One element of President Biden’s executive order on cybersecurity establishes a board to investigate major incidents involving government computers in somewhat the way that the National Transportation Safety Board investigates aviation disasters. The two of us, among many others, have been advocating for such a board for many years. The creation of the board is a good first step, possibly as much as can be done without legislative action. But we think that additional action is needed and will magnify the value the board offers.

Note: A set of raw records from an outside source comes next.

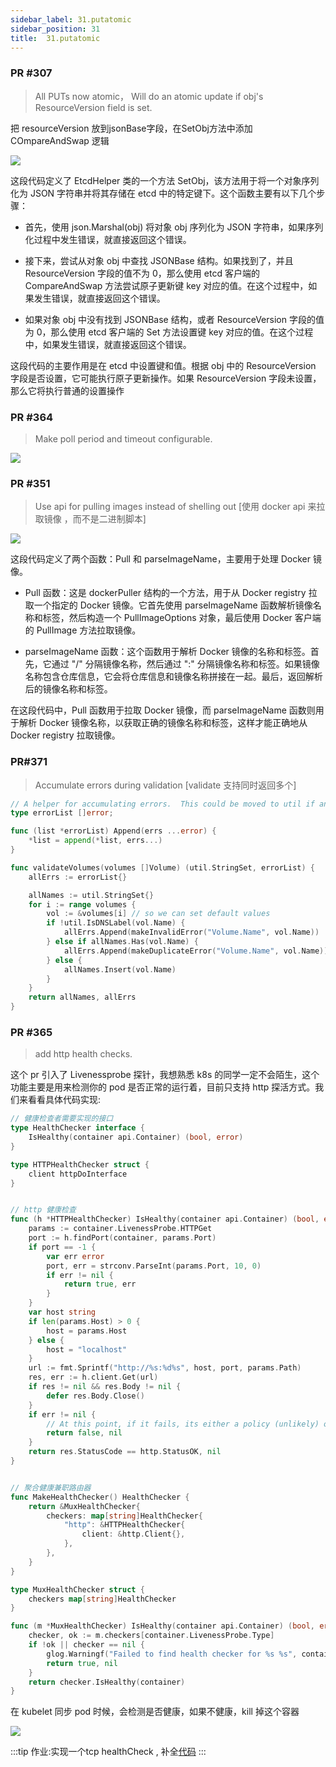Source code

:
 ```yaml
---
sidebar_label: 31.putatomic
sidebar_position: 31
title:  31.putatomic
---
```


### PR #307
> All PUTs now atomic， Will do an atomic update if obj's ResourceVersion field is set.

把 resourceVersion 放到jsonBase字段，在SetObj方法中添加 COmpareAndSwap 逻辑

![](https://raw.githubusercontent.com/mouuii/picture/master/%E6%88%AA%E5%B1%8F2023-05-16%20%E4%B8%8B%E5%8D%882.08.21.png)

这段代码定义了 EtcdHelper 类的一个方法 SetObj，该方法用于将一个对象序列化为 JSON 字符串并将其存储在 etcd 中的特定键下。这个函数主要有以下几个步骤：

- 首先，使用 json.Marshal(obj) 将对象 obj 序列化为 JSON 字符串，如果序列化过程中发生错误，就直接返回这个错误。

- 接下来，尝试从对象 obj 中查找 JSONBase 结构。如果找到了，并且 ResourceVersion 字段的值不为 0，那么使用 etcd 客户端的 CompareAndSwap 方法尝试原子更新键 key 对应的值。在这个过程中，如果发生错误，就直接返回这个错误。

- 如果对象 obj 中没有找到 JSONBase 结构，或者 ResourceVersion 字段的值为 0，那么使用 etcd 客户端的 Set 方法设置键 key 对应的值。在这个过程中，如果发生错误，就直接返回这个错误。

这段代码的主要作用是在 etcd 中设置键和值。根据 obj 中的 ResourceVersion 字段是否设置，它可能执行原子更新操作。如果 ResourceVersion 字段未设置，那么它将执行普通的设置操作

### PR #364
> Make poll period and timeout configurable.

![](https://raw.githubusercontent.com/mouuii/picture/master/%E6%88%AA%E5%B1%8F2023-05-16%20%E4%B8%8B%E5%8D%882.22.21.png)


### PR #351
> Use api for pulling images instead of shelling out [使用 docker api 来拉取镜像 ，而不是二进制脚本] 

![](https://raw.githubusercontent.com/mouuii/picture/master/%E6%88%AA%E5%B1%8F2023-05-16%20%E4%B8%8B%E5%8D%882.27.00.png)

这段代码定义了两个函数：Pull 和 parseImageName，主要用于处理 Docker 镜像。

- Pull 函数：这是 dockerPuller 结构的一个方法，用于从 Docker registry 拉取一个指定的 Docker 镜像。它首先使用 parseImageName 函数解析镜像名称和标签，然后构造一个 PullImageOptions 对象，最后使用 Docker 客户端的 PullImage 方法拉取镜像。

- parseImageName 函数：这个函数用于解析 Docker 镜像的名称和标签。首先，它通过 "/" 分隔镜像名称，然后通过 ":" 分隔镜像名称和标签。如果镜像名称包含仓库信息，它会将仓库信息和镜像名称拼接在一起。最后，返回解析后的镜像名称和标签。

在这段代码中，Pull 函数用于拉取 Docker 镜像，而 parseImageName 函数则用于解析 Docker 镜像名称，以获取正确的镜像名称和标签，这样才能正确地从 Docker registry 拉取镜像。

### PR#371
> Accumulate errors during validation [validate 支持同时返回多个]

```go
// A helper for accumulating errors.  This could be moved to util if anyone else needs it.
type errorList []error;

func (list *errorList) Append(errs ...error) {
	*list = append(*list, errs...)
}

func validateVolumes(volumes []Volume) (util.StringSet, errorList) {
	allErrs := errorList{}

	allNames := util.StringSet{}
	for i := range volumes {
		vol := &volumes[i] // so we can set default values
		if !util.IsDNSLabel(vol.Name) {
			allErrs.Append(makeInvalidError("Volume.Name", vol.Name))
		} else if allNames.Has(vol.Name) {
			allErrs.Append(makeDuplicateError("Volume.Name", vol.Name))
		} else {
			allNames.Insert(vol.Name)
		}
	}
	return allNames, allErrs
}

```

### PR #365 
> add http health checks.

这个 pr 引入了 Livenessprobe 探针，我想熟悉 k8s 的同学一定不会陌生，这个功能主要是用来检测你的 pod 是否正常的运行着，目前只支持 http 探活方式。我们来看看具体代码实现:

```go
// 健康检查者需要实现的接口
type HealthChecker interface {
	IsHealthy(container api.Container) (bool, error)
}

type HTTPHealthChecker struct {
	client httpDoInterface
}


// http 健康检查
func (h *HTTPHealthChecker) IsHealthy(container api.Container) (bool, error) {
	params := container.LivenessProbe.HTTPGet
	port := h.findPort(container, params.Port)
	if port == -1 {
		var err error
		port, err = strconv.ParseInt(params.Port, 10, 0)
		if err != nil {
			return true, err
		}
	}
	var host string
	if len(params.Host) > 0 {
		host = params.Host
	} else {
		host = "localhost"
	}
	url := fmt.Sprintf("http://%s:%d%s", host, port, params.Path)
	res, err := h.client.Get(url)
	if res != nil && res.Body != nil {
		defer res.Body.Close()
	}
	if err != nil {
		// At this point, if it fails, its either a policy (unlikely) or HTTP protocol (likely) error.
		return false, nil
	}
	return res.StatusCode == http.StatusOK, nil
}


// 聚合健康兼职路由器
func MakeHealthChecker() HealthChecker {
	return &MuxHealthChecker{
		checkers: map[string]HealthChecker{
			"http": &HTTPHealthChecker{
				client: &http.Client{},
			},
		},
	}
}

type MuxHealthChecker struct {
	checkers map[string]HealthChecker
}

func (m *MuxHealthChecker) IsHealthy(container api.Container) (bool, error) {
	checker, ok := m.checkers[container.LivenessProbe.Type]
	if !ok || checker == nil {
		glog.Warningf("Failed to find health checker for %s %s", container.Name, container.LivenessProbe.Type)
		return true, nil
	}
	return checker.IsHealthy(container)
}
```

在 kubelet 同步 pod 时候，会检测是否健康，如果不健康，kill 掉这个容器 

![](https://raw.githubusercontent.com/mouuii/picture/master/%E6%88%AA%E5%B1%8F2023-05-16%20%E4%B8%8B%E5%8D%882.42.38.png)

:::tip
作业:实现一个tcp healthCheck , 补全[代码](https://go.dev/play/p/sf2PAHiOpTV)
:::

Section 5 of the order establishes a Cyber Safety Review Board (CSRB) in the Department of Homeland Security. The board “shall review and assess, with respect to significant cyber incidents […] affecting Federal Civilian Executive Branch Information Systems or non-Federal systems, threat activity, vulnerabilities, mitigation activities, and agency responses.” The board will include both government staff and private sector representatives and is charged with protecting information that it collects. The board will convene at the discretion of the president or the secretary of Homeland Security or whenever an entity known as the Cyber Unified Coordination Group is triggered. That group was created during the Obama administration and serves “as the primary method for coordinating between and among Federal agencies in response to a significant cyber incident.”
Under the executive order, the CRSB can investigate incidents that affect civilian agencies and non-federal systems. The order apparently excludes incidents that affect both defense and intelligence agencies. The reviews are similarly broad, and are interestingly framed as reviews, not investigations, but are intended to result in recommendations for improving both practices and policy. Additionally, the order calls for the board to assess if it has the right composition, mission, scope, authorities and sources of information after generating its first report.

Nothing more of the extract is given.